[[ RECORDS SUPPLIED open ]]

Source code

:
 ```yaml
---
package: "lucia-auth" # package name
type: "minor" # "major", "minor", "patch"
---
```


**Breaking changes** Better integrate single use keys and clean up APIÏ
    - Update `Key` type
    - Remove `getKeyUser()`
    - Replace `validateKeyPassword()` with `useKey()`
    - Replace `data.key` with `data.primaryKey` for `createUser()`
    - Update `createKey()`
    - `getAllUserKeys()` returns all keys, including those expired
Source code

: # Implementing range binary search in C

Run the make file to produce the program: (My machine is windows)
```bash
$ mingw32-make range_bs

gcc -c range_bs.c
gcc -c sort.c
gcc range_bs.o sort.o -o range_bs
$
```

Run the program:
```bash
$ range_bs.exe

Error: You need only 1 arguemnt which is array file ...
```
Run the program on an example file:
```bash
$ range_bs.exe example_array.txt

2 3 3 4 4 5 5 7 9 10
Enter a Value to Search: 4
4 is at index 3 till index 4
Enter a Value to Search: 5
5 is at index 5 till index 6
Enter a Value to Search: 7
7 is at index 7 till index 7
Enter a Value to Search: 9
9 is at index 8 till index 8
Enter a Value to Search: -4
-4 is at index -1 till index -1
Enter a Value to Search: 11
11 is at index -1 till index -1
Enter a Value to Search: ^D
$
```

[[ RECORDS SUPPLIED closed ]]

■ **WHAT IS BEING ASKED**
Retype every entry above, word for word.

■ **RESPONSE**
Source code

:
 ```yaml
---
package: "lucia-auth" # package name
type: "minor" # "major", "minor", "patch"
---
```


**Breaking changes** Better integrate single use keys and clean up APIÏ
    - Update `Key` type
    - Remove `getKeyUser()`
    - Replace `validateKeyPassword()` with `useKey()`
    - Replace `data.key` with `data.primaryKey` for `createUser()`
    - Update `createKey()`
    - `getAllUserKeys()` returns all keys, including those expired
Source code

: # Implementing range binary search in C

Run the make file to produce the program: (My machine is windows)
```bash
$ mingw32-make range_bs

gcc -c range_bs.c
gcc -c sort.c
gcc range_bs.o sort.o -o range_bs
$
```

Run the program:
```bash
$ range_bs.exe

Error: You need only 1 arguemnt which is array file ...
```
Run the program on an example file:
```bash
$ range_bs.exe example_array.txt

2 3 3 4 4 5 5 7 9 10
Enter a Value to Search: 4
4 is at index 3 till index 4
Enter a Value to Search: 5
5 is at index 5 till index 6
Enter a Value to Search: 7
7 is at index 7 till index 7
Enter a Value to Search: 9
9 is at index 8 till index 8
Enter a Value to Search: -4
-4 is at index -1 till index -1
Enter a Value to Search: 11
11 is at index -1 till index -1
Enter a Value to Search: ^D
$
```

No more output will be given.